XSLT Implementation Detail

The XSLT implementation is probably less interesting than the design and the execution flow. However, for completeness, in this section we will have a brief look at the code. The three main code parts were touched on earlier, these have the XSLT declarations:

  • <xsl:template mode="inTable"...

  • <xsl:function name="fn:fixupChildNodes"...

  • <xsl:function name="fn:addWrapper"...

The XSLT Template (inTable mode)

This template's match pattern ensures a match for elements identified as a container element in the table content model. The responsibility of the template is to first process all child nodes, calling fixupChildNodes(). It then determines the position of the first 'hoist' element ($firstHoistPosition) in the fixed nodes. All child nodes up to the hoist position are added as children of the context element.
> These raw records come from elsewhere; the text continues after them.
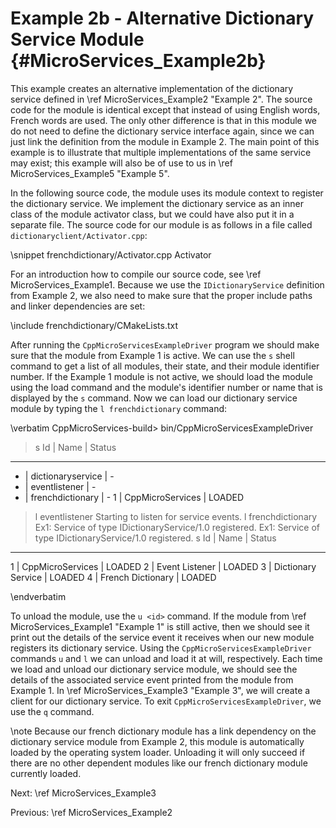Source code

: Example 2b - Alternative Dictionary Service Module    {#MicroServices_Example2b}
==================================================

This example creates an alternative implementation of the dictionary service
defined in \ref MicroServices_Example2 "Example 2". The source code for the
module is identical except that instead of using English words, French words
are used. The only other difference is that in this module we do not need to
define the dictionary service interface again, since we can just link the
definition from the module in Example 2. The main point of this example is
to illustrate that multiple implementations of the same service may exist;
this example will also be of use to us in \ref MicroServices_Example5 "Example 5".

In the following source code, the module uses its module context
to register the dictionary service. We implement the dictionary service as an
inner class of the module activator class, but we could have also put it in a
separate file. The source code for our module is as follows in a file called
`dictionaryclient/Activator.cpp`:

\snippet frenchdictionary/Activator.cpp Activator

For an introduction how to compile our source code, see \ref MicroServices_Example1.
Because we use the `IDictionaryService` definition from Example 2, we also
need to make sure that the proper include paths and linker dependencies are set:

\include frenchdictionary/CMakeLists.txt

After running the `CppMicroServicesExampleDriver` program we should make sure that the
module from Example 1 is active. We can use the `s` shell command to get
a list of all modules, their state, and their module identifier number.
If the Example 1 module is not active, we should load the module using the
load command and the module's identifier number or name that is displayed
by the `s` command. Now we can load our dictionary service module by typing
the `l frenchdictionary` command:

\verbatim
CppMicroServices-build> bin/CppMicroServicesExampleDriver
> s
Id | Name                 | Status
-----------------------------------
 - | dictionaryservice    | -
 - | eventlistener        | -
 - | frenchdictionary     | -
 1 | CppMicroServices     | LOADED
> l eventlistener
Starting to listen for service events.
> l frenchdictionary
Ex1: Service of type IDictionaryService/1.0 registered.
Ex1: Service of type IDictionaryService/1.0 registered.
> s
Id | Name                 | Status
-----------------------------------
 1 | CppMicroServices     | LOADED
 2 | Event Listener       | LOADED
 3 | Dictionary Service   | LOADED
 4 | French Dictionary    | LOADED
>
\endverbatim

To unload the module, use the `u <id>` command. If the module from
\ref MicroServices_Example1 "Example 1" is still active,
then we should see it print out the details of the service event it receives
when our new module registers its dictionary service. Using the `CppMicroServicesExampleDriver`
commands `u` and `l` we can unload and load it at will, respectively. Each
time we load and unload our dictionary service module, we should see the details
of the associated service event printed from the module from Example 1. In
\ref MicroServices_Example3 "Example 3", we will create a client for our
dictionary service. To exit `CppMicroServicesExampleDriver`, we use the `q` command.

\note Because our french dictionary module has a link dependency on the
dictionary service module from Example 2, this module is automatically loaded
by the operating system loader. Unloading it will only succeed if there are
no other dependent modules like our french dictionary module currently loaded.

Next: \ref MicroServices_Example3

Previous: \ref MicroServices_Example2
Child nodes following the hoist position are firstly unwrapped of any hoist-element wrappers, then processed for the required parent of the context element, and finally they are added as following siblings to the context element.

The XSLT code for this template is shown below. Calls to the principal function fixupChildNodes() (described later in this section) are highlighted in bold.

                     
<xsl:template match="*[local-name() = $tableElementNames]" mode="inTable">    
  <xsl:variable name="fixedChildNodes" as="node()*" 
    select="fn:fixupChildNodes(local-name(), node())"/>
  <xsl:variable name="firstHoistPosition" as="xs:integer" 
    select="fn:firstHoistPosition($fixedChildNodes)"/>    
  <xsl:choose>
    <xsl:when test="$firstHoistPosition gt 0"> 
      <xsl:variable name="parentName" as="xs:string" 
        select="(fn:reverseMapLookup(local-name(), $expectedChildren),'')[1]"/>
      <xsl:variable name="hoistElementsForParent" as="node()*">
        <xsl:apply-templates 
          select="subsequence($fixedChildNodes, $firstHoistPosition)" 
          mode="stripHoistWrapper"/>
      </xsl:variable>
      <xsl:copy>
        <xsl:sequence 
          select="@*, subsequence($fixedChildNodes, 1, $firstHoistPosition - 1)"/>
      </xsl:copy>        
      <xsl:sequence select="fn:fixupChildNodes($parentName, $hoistElementsForParent)"/>
    </xsl:when>
    <xsl:otherwise>
      <xsl:copy>
        <xsl:sequence select="@*, $fixedChildNodes"/>
      </xsl:copy>
    </xsl:otherwise>
  </xsl:choose>   
</xsl:template>

The fixupChildNodes function

This is the main function in the XSLT that processes the nodes inside HTML table elements.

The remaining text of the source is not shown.